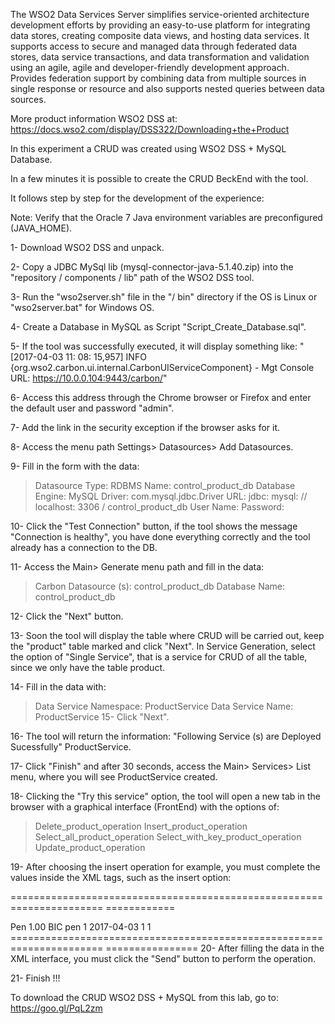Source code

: The WSO2 Data Services Server simplifies service-oriented architecture development efforts by providing an easy-to-use platform for integrating data stores, creating composite data views, and hosting data services. It supports access to secure and managed data through federated data stores, data service transactions, and data transformation and validation using an agile, agile and developer-friendly development approach. Provides federation support by combining data from multiple sources in single response or resource and also supports nested queries between data sources.

More product information WSO2 DSS at: https://docs.wso2.com/display/DSS322/Downloading+the+Product

In this experiment a CRUD was created using WSO2 DSS + MySQL Database.

In a few minutes it is possible to create the CRUD BeckEnd with the tool.

It follows step by step for the development of the experience:

Note: Verify that the Oracle 7 Java environment variables are preconfigured (JAVA_HOME).

1- Download WSO2 DSS and unpack.

2- Copy a JDBC MySql lib (mysql-connector-java-5.1.40.zip) into the "repository / components / lib" path of the WSO2 DSS tool.

3- Run the "wso2server.sh" file in the "/ bin" directory if the OS is Linux or "wso2server.bat" for Windows OS.

4- Create a Database in MySQL as Script "Script_Create_Database.sql".

5- If the tool was successfully executed, it will display something like:
"[2017-04-03 11: 08: 15,957] INFO {org.wso2.carbon.ui.internal.CarbonUIServiceComponent} - Mgt Console URL: https://10.0.0.104:9443/carbon/"

6- Access this address through the Chrome browser or Firefox and enter the default user and password "admin".

7- Add the link in the security exception if the browser asks for it.

8- Access the menu path Settings> Datasources> Add Datasources.

9- Fill in the form with the data:
> Datasource Type: RDBMS
> Name: control_product_db
> Database Engine: MySQL
> Driver: com.mysql.jdbc.Driver
> URL: jdbc: mysql: // localhost: 3306 / control_product_db
> User Name: <bank user>
> Password: <bank password>

10- Click the "Test Connection" button, if the tool shows the message "Connection is healthy", you have done everything correctly and the tool already has a connection to the DB.

11- Access the Main> Generate menu path and fill in the data:
> Carbon Datasource (s): control_product_db
> Database Name: control_product_db

12- Click the "Next" button.

13- Soon the tool will display the table where CRUD will be carried out, keep the "product" table marked and click "Next".
In Service Generation, select the option of "Single Service", that is a service for CRUD of all the table, since we only have the table product.

14- Fill in the data with:
> Data Service Namespace: ProductService
> Data Service Name: ProductService
15- Click "Next".

16- The tool will return the information: "Following Service (s) are Deployed Sucessfully" ProductService.

17- Click "Finish" and after 30 seconds, access the Main> Services> List menu, where you will see ProductService created.

18- Clicking the "Try this service" option, the tool will open a new tab in the browser with a graphical interface (FrontEnd) with the options of:
> Delete_product_operation
> Insert_product_operation
> Select_all_product_operation
> Select_with_key_product_operation
> Update_product_operation

19- After choosing the insert operation for example, you must complete the values ​​inside the XML tags, such as the insert option:

====================================================================== ============
<Body>
   <P: insert_product_operation xmlns: p = "ProductService">
      <! - Exactly 1 occurrence ->
      <P: product_name> Pen </ p: product_name>
      <! - Exactly 1 occurrence ->
      <P: product_price> 1.00 </ p: product_price>
      <! - Exactly 1 occurrence ->
      <P: product_description> BIC pen </ p: product_description>
      <! - Exactly 1 occurrence ->
      <P: product_amount> 1 </ p: product_amount>
      <! - Exactly 1 occurrence ->
      <P: product_date_created> 2017-04-03 </ p: product_date_created>
      <! - Exactly 1 occurrence ->
      <P: is_active> 1 </ p: is_active>
      <! - Exactly 1 occurrence ->
      <P: is_created> 1 </ p: is_created>
   </ P: insert_product_operation>
</ Body>
====================================================================== ================
20- After filling the data in the XML interface, you must click the "Send" button to perform the operation.

21- Finish !!!

To download the CRUD WSO2 DSS + MySQL from this lab, go to: https://goo.gl/PqL2zm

-------

The data above are to be repeated word for word, with any pictures left out.

Result of this exercise -
Source code

: The WSO2 Data Services Server simplifies service-oriented architecture development efforts by providing an easy-to-use platform for integrating data stores, creating composite data views, and hosting data services. It supports access to secure and managed data through federated data stores, data service transactions, and data transformation and validation using an agile, agile and developer-friendly development approach. Provides federation support by combining data from multiple sources in single response or resource and also supports nested queries between data sources.

More product information WSO2 DSS at: https://docs.wso2.com/display/DSS322/Downloading+the+Product

In this experiment a CRUD was created using WSO2 DSS + MySQL Database.

In a few minutes it is possible to create the CRUD BeckEnd with the tool.

It follows step by step for the development of the experience:

Note: Verify that the Oracle 7 Java environment variables are preconfigured (JAVA_HOME).

1- Download WSO2 DSS and unpack.

2- Copy a JDBC MySql lib (mysql-connector-java-5.1.40.zip) into the "repository / components / lib" path of the WSO2 DSS tool.

3- Run the "wso2server.sh" file in the "/ bin" directory if the OS is Linux or "wso2server.bat" for Windows OS.

4- Create a Database in MySQL as Script "Script_Create_Database.sql".

5- If the tool was successfully executed, it will display something like:
"[2017-04-03 11: 08: 15,957] INFO {org.wso2.carbon.ui.internal.CarbonUIServiceComponent} - Mgt Console URL: https://10.0.0.104:9443/carbon/"

6- Access this address through the Chrome browser or Firefox and enter the default user and password "admin".

7- Add the link in the security exception if the browser asks for it.

8- Access the menu path Settings> Datasources> Add Datasources.

9- Fill in the form with the data:
> Datasource Type: RDBMS
> Name: control_product_db
> Database Engine: MySQL
> Driver: com.mysql.jdbc.Driver
> URL: jdbc: mysql: // localhost: 3306 / control_product_db
> User Name: <bank user>
> Password: <bank password>

10- Click the "Test Connection" button, if the tool shows the message "Connection is healthy", you have done everything correctly and the tool already has a connection to the DB.

11- Access the Main> Generate menu path and fill in the data:
> Carbon Datasource (s): control_product_db
> Database Name: control_product_db

12- Click the "Next" button.

13- Soon the tool will display the table where CRUD will be carried out, keep the "product" table marked and click "Next".
In Service Generation, select the option of "Single Service", that is a service for CRUD of all the table, since we only have the table product.

14- Fill in the data with:
> Data Service Namespace: ProductService
> Data Service Name: ProductService
15- Click "Next".

16- The tool will return the information: "Following Service (s) are Deployed Sucessfully" ProductService.

17- Click "Finish" and after 30 seconds, access the Main> Services> List menu, where you will see ProductService created.

18- Clicking the "Try this service" option, the tool will open a new tab in the browser with a graphical interface (FrontEnd) with the options of:
> Delete_product_operation
> Insert_product_operation
> Select_all_product_operation
> Select_with_key_product_operation
> Update_product_operation

19- After choosing the insert operation for example, you must complete the values ​​inside the XML tags, such as the insert option:

====================================================================== ============
<Body>
   <P: insert_product_operation xmlns: p = "ProductService">
      <! - Exactly 1 occurrence ->
      <P: product_name> Pen </ p: product_name>
      <! - Exactly 1 occurrence ->
      <P: product_price> 1.00 </ p: product_price>
      <! - Exactly 1 occurrence ->
      <P: product_description> BIC pen </ p: product_description>
      <! - Exactly 1 occurrence ->
      <P: product_amount> 1 </ p: product_amount>
      <! - Exactly 1 occurrence ->
      <P: product_date_created> 2017-04-03 </ p: product_date_created>
      <! - Exactly 1 occurrence ->
      <P: is_active> 1 </ p: is_active>
      <! - Exactly 1 occurrence ->
      <P: is_created> 1 </ p: is_created>
   </ P: insert_product_operation>
</ Body>
====================================================================== ================
20- After filling the data in the XML interface, you must click the "Send" button to perform the operation.

21- Finish !!!

To download the CRUD WSO2 DSS + MySQL from this lab, go to: https://goo.gl/PqL2zm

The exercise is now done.